Saved entries

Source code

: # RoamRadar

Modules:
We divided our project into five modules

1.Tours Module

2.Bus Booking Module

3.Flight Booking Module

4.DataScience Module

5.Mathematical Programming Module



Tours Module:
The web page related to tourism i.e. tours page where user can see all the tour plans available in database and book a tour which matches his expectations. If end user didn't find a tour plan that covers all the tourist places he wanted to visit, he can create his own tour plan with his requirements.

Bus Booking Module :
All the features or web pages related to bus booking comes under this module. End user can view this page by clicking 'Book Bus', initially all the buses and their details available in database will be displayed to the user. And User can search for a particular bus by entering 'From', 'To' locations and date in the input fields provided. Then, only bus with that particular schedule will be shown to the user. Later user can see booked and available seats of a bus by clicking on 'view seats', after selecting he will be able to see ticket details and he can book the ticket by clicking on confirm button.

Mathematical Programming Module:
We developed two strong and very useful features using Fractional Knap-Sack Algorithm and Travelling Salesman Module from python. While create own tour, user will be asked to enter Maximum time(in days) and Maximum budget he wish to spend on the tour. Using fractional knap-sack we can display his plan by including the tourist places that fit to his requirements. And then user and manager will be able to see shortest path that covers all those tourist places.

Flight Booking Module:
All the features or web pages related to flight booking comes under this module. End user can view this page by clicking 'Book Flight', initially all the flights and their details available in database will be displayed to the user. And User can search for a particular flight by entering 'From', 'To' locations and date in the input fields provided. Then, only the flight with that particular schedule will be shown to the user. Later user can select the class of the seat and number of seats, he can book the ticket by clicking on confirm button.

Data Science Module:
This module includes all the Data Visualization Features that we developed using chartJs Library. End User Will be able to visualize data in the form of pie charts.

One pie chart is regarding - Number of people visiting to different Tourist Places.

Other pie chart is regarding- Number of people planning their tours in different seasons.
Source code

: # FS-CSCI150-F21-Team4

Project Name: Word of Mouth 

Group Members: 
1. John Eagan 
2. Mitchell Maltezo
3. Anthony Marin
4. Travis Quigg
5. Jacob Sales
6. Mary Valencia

### THE TASK
Word for word, restate all of the records.

### REPLY
Source code

: # RoamRadar

Modules:
We divided our project into five modules

1.Tours Module

2.Bus Booking Module

3.Flight Booking Module

4.DataScience Module

5.Mathematical Programming Module



Tours Module:
The web page related to tourism i.e. tours page where user can see all the tour plans available in database and book a tour which matches his expectations. If end user didn't find a tour plan that covers all the tourist places he wanted to visit, he can create his own tour plan with his requirements.

Bus Booking Module :
All the features or web pages related to bus booking comes under this module. End user can view this page by clicking 'Book Bus', initially all the buses and their details available in database will be displayed to the user. And User can search for a particular bus by entering 'From', 'To' locations and date in the input fields provided. Then, only bus with that particular schedule will be shown to the user. Later user can see booked and available seats of a bus by clicking on 'view seats', after selecting he will be able to see ticket details and he can book the ticket by clicking on confirm button.

Mathematical Programming Module:
We developed two strong and very useful features using Fractional Knap-Sack Algorithm and Travelling Salesman Module from python. While create own tour, user will be asked to enter Maximum time(in days) and Maximum budget he wish to spend on the tour. Using fractional knap-sack we can display his plan by including the tourist places that fit to his requirements. And then user and manager will be able to see shortest path that covers all those tourist places.

Flight Booking Module:
All the features or web pages related to flight booking comes under this module. End user can view this page by clicking 'Book Flight', initially all the flights and their details available in database will be displayed to the user. And User can search for a particular flight by entering 'From', 'To' locations and date in the input fields provided. Then, only the flight with that particular schedule will be shown to the user. Later user can select the class of the seat and number of seats, he can book the ticket by clicking on confirm button.

Data Science Module:
This module includes all the Data Visualization Features that we developed using chartJs Library. End User Will be able to visualize data in the form of pie charts.

One pie chart is regarding - Number of people visiting to different Tourist Places.

Other pie chart is regarding- Number of people planning their tours in different seasons.
Source code

: # FS-CSCI150-F21-Team4

Project Name: Word of Mouth 

Group Members: 
1. John Eagan 
2. Mitchell Maltezo
3. Anthony Marin
4. Travis Quigg
5. Jacob Sales
6. Mary Valencia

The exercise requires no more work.